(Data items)
==============================

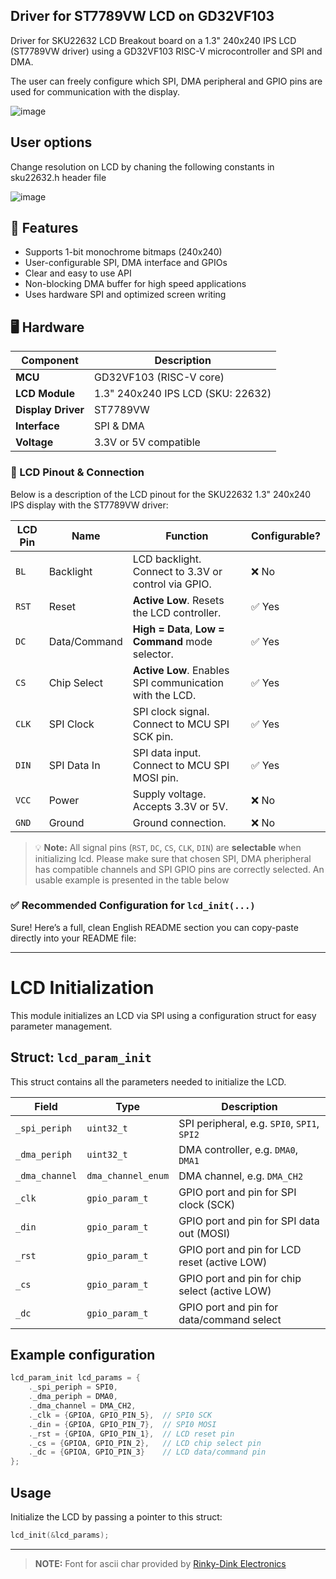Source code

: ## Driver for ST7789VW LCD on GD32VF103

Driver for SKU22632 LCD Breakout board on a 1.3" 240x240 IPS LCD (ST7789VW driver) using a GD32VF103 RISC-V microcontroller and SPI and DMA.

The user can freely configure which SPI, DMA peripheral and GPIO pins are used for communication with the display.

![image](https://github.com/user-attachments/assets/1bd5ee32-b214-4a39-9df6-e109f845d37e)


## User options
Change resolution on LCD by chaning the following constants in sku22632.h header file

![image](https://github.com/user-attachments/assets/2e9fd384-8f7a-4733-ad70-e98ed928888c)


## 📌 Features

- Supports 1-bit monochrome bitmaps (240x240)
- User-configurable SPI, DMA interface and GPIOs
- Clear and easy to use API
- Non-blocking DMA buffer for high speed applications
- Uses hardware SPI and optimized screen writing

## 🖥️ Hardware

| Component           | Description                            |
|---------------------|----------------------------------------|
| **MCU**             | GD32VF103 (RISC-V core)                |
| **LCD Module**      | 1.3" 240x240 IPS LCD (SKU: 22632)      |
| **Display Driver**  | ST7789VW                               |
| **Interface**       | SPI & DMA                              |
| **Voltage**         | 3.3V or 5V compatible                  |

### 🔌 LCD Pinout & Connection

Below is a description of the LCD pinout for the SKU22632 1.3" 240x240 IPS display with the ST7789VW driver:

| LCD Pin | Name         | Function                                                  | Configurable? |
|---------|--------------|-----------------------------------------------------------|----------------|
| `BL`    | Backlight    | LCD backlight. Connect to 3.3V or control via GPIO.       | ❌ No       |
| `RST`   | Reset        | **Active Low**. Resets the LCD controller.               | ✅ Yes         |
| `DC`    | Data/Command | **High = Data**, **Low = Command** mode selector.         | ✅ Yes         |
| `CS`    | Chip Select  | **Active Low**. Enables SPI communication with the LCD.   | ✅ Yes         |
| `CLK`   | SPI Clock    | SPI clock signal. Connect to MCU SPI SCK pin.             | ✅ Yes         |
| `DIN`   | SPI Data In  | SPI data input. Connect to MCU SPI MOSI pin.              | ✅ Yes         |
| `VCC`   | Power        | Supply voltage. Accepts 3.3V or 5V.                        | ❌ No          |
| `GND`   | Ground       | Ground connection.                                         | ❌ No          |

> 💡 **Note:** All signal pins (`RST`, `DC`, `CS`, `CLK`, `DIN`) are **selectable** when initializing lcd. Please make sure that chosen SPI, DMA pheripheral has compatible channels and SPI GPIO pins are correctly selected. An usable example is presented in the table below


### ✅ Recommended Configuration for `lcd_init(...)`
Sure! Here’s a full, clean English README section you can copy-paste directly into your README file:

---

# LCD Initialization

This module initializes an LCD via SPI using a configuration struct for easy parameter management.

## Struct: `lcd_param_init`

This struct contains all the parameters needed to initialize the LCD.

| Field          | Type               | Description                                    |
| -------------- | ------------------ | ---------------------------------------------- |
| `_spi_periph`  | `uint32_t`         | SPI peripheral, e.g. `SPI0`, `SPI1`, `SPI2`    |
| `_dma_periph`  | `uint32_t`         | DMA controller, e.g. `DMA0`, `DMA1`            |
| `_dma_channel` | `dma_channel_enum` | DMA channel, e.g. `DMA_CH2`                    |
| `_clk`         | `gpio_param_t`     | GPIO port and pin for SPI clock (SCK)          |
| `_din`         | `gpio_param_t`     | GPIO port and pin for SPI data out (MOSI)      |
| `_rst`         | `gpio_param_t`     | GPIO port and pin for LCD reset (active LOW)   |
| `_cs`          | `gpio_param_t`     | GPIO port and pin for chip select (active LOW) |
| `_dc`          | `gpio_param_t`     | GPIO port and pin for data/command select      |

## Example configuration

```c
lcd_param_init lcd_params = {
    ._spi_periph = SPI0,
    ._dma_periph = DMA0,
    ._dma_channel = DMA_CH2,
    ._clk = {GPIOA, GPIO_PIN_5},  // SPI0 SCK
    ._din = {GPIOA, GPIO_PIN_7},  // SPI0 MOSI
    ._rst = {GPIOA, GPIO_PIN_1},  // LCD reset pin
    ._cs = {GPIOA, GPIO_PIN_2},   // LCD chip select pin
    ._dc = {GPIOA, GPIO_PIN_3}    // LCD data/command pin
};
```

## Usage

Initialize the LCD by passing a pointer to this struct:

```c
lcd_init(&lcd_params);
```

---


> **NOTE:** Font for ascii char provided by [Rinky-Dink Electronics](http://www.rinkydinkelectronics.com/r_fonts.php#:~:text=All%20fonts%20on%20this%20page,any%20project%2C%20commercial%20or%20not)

==============================

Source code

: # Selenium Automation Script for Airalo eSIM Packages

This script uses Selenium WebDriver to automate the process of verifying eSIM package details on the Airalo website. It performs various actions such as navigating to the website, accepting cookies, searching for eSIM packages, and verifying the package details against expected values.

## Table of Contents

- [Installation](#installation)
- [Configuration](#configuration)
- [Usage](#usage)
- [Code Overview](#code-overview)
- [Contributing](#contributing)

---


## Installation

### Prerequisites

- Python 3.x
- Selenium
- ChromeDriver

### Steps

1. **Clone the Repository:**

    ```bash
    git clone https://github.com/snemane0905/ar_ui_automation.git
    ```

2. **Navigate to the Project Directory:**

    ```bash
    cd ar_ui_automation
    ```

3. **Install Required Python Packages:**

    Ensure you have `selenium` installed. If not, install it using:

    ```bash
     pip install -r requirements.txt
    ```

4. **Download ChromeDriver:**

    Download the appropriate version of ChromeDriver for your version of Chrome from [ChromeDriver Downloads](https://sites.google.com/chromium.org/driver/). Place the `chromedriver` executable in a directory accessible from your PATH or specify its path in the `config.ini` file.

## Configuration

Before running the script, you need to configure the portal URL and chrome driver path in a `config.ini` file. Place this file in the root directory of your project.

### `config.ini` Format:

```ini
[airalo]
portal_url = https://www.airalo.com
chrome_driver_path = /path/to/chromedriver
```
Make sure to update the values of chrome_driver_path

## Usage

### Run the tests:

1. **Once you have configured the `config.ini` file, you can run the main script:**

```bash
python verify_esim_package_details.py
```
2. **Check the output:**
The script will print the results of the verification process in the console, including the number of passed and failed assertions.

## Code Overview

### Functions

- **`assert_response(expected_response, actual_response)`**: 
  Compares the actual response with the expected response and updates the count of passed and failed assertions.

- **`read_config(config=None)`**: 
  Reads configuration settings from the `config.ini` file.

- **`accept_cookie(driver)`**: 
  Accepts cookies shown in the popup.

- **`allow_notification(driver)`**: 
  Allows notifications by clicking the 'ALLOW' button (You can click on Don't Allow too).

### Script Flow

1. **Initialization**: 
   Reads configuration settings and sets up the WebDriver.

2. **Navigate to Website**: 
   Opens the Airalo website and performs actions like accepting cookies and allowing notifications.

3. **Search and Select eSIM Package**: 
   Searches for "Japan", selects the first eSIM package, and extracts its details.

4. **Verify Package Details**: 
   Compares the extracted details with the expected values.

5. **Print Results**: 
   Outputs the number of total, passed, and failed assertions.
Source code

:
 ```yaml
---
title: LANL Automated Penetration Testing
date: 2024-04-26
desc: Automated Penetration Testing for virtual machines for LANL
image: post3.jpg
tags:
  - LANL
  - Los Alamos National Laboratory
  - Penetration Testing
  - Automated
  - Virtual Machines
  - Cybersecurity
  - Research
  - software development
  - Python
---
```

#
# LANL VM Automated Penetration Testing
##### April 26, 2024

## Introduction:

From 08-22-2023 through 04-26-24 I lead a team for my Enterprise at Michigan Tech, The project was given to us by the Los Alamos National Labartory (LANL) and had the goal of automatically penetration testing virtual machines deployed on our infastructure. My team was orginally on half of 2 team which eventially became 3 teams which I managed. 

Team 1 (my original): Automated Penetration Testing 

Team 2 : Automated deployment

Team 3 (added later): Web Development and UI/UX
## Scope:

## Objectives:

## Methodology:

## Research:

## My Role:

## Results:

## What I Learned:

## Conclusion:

==============================

> [Assignment]
Copy all lines above where "Automated" is present.

> [Response box]
title: LANL Automated Penetration Testing
desc: Automated Penetration Testing for virtual machines for LANL
  - Automated
# LANL VM Automated Penetration Testing
Team 1 (my original): Automated Penetration Testing 
Team 2 : Automated deployment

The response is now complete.